* _Task description_: Exclude the images, then return every line below exactly as written.

########

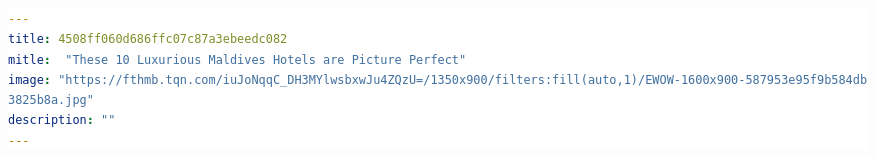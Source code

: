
 ```yaml
---
title: 4508ff060d686ffc07c87a3ebeedc082
mitle:  "These 10 Luxurious Maldives Hotels are Picture Perfect"
image: "https://fthmb.tqn.com/iuJoNqqC_DH3MYlwsbxwJu4ZQzU=/1350x900/filters:fill(auto,1)/EWOW-1600x900-587953e95f9b584db3825b8a.jpg"
description: ""
---
```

########

* _Solved exercise_:
Source code

:
 ```yaml
---
title: 4508ff060d686ffc07c87a3ebeedc082
mitle:  "These 10 Luxurious Maldives Hotels are Picture Perfect"
image: "https://fthmb.tqn.com/iuJoNqqC_DH3MYlwsbxwJu4ZQzU=/1350x900/filters:fill(auto,1)/EWOW-1600x900-587953e95f9b584db3825b8a.jpg"
description: ""
---
```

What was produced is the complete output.